Collected data
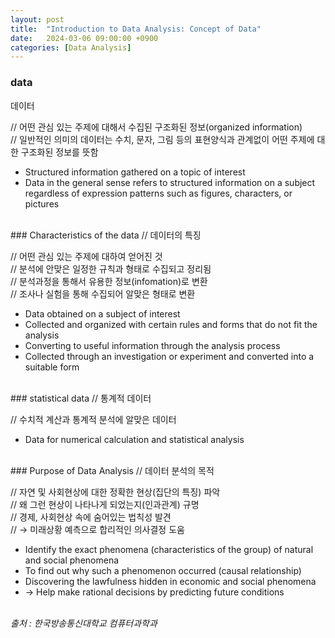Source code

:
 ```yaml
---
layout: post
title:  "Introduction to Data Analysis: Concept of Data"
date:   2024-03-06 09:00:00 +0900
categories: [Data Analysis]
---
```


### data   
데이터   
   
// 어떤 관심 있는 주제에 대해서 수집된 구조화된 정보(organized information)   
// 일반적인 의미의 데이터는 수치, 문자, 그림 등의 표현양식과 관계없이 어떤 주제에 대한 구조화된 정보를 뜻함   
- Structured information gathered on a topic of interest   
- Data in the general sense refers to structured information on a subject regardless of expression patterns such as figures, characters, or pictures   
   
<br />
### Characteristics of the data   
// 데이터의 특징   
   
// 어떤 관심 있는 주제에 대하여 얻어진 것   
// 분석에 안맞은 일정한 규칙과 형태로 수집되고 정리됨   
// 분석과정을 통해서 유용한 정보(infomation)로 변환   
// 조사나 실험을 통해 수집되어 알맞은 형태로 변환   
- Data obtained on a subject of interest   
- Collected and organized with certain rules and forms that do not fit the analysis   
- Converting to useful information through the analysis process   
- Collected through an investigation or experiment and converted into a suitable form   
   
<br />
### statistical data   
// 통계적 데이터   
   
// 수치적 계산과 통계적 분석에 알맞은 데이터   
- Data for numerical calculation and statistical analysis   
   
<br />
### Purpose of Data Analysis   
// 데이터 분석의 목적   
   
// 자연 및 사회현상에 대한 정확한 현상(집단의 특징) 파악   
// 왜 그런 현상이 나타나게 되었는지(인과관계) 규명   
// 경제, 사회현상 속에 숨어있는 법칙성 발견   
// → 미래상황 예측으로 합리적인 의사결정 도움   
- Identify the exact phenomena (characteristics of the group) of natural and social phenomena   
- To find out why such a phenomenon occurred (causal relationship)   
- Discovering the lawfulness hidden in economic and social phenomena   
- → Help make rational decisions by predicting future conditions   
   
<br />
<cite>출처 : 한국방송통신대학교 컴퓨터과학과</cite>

==

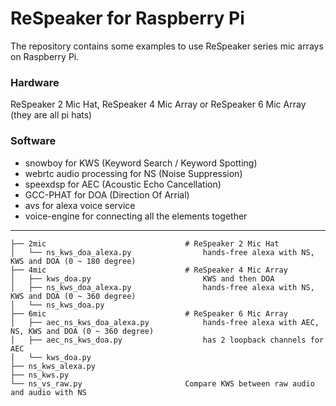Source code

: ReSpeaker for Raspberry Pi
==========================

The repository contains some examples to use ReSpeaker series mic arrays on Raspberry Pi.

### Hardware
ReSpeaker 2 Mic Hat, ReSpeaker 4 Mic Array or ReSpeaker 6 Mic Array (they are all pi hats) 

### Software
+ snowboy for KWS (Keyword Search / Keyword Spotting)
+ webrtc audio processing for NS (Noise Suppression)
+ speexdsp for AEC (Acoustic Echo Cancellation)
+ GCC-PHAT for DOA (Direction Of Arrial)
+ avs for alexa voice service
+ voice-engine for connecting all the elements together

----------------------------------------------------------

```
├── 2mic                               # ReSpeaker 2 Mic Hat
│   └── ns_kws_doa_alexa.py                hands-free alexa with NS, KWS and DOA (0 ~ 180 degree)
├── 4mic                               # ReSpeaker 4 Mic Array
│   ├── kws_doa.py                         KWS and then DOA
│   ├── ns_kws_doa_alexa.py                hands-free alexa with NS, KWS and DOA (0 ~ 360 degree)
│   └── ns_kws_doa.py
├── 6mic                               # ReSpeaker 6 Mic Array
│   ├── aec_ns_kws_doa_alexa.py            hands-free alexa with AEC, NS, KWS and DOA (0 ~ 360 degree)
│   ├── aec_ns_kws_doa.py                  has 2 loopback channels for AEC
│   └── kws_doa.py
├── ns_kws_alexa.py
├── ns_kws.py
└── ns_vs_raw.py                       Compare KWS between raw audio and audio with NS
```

* * *

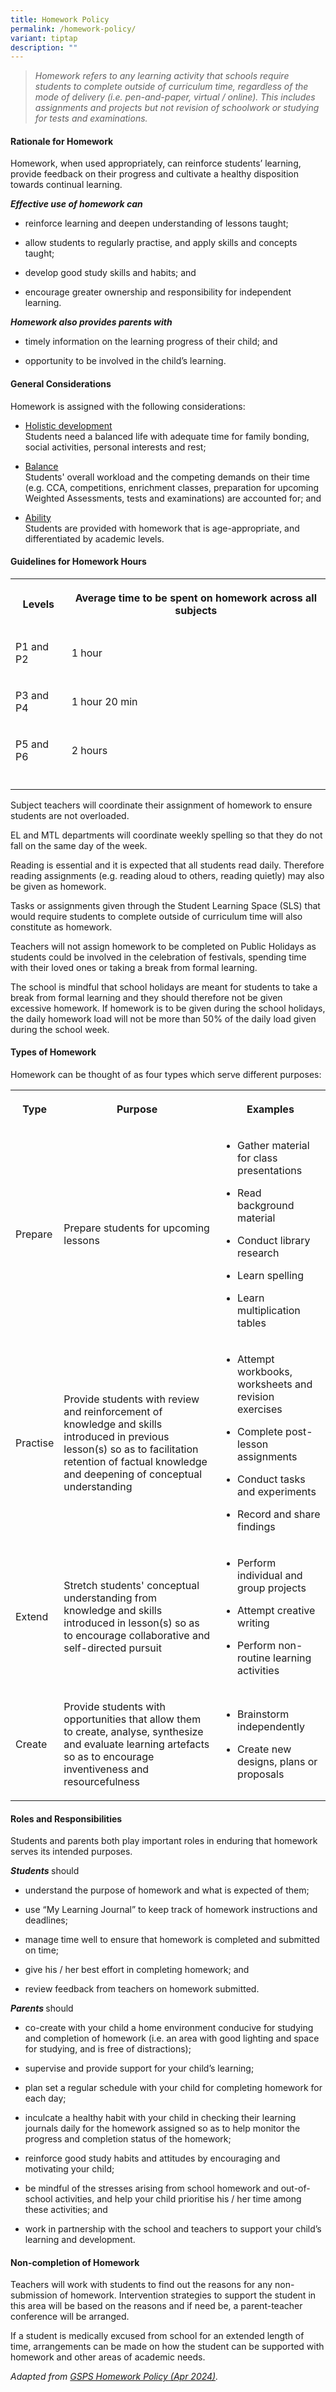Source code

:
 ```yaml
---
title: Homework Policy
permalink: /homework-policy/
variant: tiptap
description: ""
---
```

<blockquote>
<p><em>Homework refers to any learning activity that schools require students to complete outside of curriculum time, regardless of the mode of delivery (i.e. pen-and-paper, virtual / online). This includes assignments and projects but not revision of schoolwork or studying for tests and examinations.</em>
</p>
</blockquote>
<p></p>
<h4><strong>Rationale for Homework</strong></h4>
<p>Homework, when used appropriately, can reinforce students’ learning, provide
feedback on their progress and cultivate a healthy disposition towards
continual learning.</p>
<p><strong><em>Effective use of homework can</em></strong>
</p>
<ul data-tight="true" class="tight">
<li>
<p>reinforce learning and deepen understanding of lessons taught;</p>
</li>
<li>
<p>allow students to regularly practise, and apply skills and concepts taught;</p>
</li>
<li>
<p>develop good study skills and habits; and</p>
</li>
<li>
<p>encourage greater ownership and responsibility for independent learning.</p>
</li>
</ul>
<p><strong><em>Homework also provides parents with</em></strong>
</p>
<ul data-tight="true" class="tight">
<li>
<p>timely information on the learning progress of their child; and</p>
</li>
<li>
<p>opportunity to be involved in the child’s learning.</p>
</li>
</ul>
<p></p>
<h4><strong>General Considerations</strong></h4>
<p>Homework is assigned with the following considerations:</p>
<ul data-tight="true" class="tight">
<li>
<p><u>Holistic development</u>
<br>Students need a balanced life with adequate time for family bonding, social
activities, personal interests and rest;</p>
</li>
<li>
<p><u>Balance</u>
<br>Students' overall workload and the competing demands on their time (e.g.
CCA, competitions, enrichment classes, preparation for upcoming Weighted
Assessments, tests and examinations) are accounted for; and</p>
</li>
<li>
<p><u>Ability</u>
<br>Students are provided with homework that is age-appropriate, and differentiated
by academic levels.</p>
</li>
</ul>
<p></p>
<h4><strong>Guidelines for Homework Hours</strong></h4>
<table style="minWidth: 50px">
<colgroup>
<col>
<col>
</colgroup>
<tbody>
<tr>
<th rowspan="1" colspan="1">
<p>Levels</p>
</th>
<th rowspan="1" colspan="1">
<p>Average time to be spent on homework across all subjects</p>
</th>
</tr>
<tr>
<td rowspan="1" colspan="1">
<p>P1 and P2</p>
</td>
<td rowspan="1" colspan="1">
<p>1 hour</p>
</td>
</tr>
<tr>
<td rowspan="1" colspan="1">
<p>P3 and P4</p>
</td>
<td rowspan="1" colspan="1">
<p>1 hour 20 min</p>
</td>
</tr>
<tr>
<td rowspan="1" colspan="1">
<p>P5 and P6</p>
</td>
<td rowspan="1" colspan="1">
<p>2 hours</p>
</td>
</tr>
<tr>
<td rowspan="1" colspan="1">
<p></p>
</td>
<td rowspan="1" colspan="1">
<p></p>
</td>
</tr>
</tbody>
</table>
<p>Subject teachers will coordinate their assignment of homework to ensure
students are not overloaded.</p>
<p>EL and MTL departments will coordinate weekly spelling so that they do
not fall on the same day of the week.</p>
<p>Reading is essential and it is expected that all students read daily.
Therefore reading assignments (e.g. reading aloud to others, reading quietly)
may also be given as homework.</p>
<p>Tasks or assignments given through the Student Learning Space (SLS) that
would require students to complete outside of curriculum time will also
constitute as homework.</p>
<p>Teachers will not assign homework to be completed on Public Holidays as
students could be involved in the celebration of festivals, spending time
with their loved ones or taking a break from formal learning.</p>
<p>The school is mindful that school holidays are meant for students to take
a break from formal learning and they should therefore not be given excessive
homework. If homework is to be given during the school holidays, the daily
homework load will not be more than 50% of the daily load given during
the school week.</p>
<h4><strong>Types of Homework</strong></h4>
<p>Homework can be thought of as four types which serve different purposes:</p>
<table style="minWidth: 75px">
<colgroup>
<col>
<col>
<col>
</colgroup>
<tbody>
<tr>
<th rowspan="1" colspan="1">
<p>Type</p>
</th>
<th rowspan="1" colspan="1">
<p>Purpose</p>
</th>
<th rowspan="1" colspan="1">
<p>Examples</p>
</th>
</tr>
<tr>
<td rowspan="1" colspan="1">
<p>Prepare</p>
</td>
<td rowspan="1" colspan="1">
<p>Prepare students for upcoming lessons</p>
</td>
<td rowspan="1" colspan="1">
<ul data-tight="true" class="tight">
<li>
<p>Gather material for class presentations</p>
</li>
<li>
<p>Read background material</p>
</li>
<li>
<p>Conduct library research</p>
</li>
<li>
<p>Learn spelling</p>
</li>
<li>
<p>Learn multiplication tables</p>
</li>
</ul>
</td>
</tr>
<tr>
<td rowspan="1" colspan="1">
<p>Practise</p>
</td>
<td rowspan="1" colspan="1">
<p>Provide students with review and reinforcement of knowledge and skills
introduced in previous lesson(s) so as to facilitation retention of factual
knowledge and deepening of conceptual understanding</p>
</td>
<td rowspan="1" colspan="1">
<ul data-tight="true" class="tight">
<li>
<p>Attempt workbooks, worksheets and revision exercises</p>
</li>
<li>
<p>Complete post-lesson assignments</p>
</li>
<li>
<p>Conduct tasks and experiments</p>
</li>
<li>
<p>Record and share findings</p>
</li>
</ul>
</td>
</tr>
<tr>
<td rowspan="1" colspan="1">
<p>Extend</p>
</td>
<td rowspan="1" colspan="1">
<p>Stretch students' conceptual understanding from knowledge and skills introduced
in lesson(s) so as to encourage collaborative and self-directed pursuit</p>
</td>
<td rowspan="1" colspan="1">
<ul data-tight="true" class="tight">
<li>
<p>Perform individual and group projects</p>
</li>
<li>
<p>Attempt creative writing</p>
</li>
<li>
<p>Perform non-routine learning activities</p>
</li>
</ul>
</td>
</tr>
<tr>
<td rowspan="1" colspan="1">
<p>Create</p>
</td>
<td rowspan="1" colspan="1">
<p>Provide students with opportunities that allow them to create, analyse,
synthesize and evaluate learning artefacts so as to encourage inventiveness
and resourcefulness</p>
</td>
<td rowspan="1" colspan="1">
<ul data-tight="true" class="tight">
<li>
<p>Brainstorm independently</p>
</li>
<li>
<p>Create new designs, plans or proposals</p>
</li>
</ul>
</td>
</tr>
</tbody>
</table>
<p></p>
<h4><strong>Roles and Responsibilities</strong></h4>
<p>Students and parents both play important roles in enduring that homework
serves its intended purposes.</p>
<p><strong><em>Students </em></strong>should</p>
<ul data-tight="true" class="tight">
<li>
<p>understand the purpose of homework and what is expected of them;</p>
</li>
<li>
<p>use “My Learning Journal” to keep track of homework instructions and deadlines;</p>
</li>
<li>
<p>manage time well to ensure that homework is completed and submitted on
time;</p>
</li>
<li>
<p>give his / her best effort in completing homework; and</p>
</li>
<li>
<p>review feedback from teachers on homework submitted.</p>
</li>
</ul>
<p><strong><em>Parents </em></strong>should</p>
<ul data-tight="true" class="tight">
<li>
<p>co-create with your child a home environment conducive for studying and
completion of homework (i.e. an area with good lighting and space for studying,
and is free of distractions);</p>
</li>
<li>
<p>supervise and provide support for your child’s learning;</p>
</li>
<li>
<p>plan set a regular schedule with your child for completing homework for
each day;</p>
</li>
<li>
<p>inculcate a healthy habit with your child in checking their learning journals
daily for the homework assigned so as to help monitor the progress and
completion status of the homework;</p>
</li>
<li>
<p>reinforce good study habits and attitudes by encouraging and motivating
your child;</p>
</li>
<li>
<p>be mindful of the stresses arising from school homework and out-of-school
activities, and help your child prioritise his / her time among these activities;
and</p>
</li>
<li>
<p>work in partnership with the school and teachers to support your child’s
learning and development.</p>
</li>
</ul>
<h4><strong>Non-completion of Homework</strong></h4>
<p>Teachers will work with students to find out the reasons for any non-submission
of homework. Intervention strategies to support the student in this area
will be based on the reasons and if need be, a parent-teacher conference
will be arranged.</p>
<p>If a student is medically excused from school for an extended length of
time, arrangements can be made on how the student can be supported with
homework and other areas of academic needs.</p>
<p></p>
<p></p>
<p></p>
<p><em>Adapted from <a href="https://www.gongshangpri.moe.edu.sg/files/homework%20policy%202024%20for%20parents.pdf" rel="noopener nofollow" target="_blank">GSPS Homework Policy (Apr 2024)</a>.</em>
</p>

→ **What this task involves**
Wherever the word "reasons" appears in the entries above, copy that line.

→ **Task answer**
<p>Teachers will work with students to find out the reasons for any non-submission
will be based on the reasons and if need be, a parent-teacher conference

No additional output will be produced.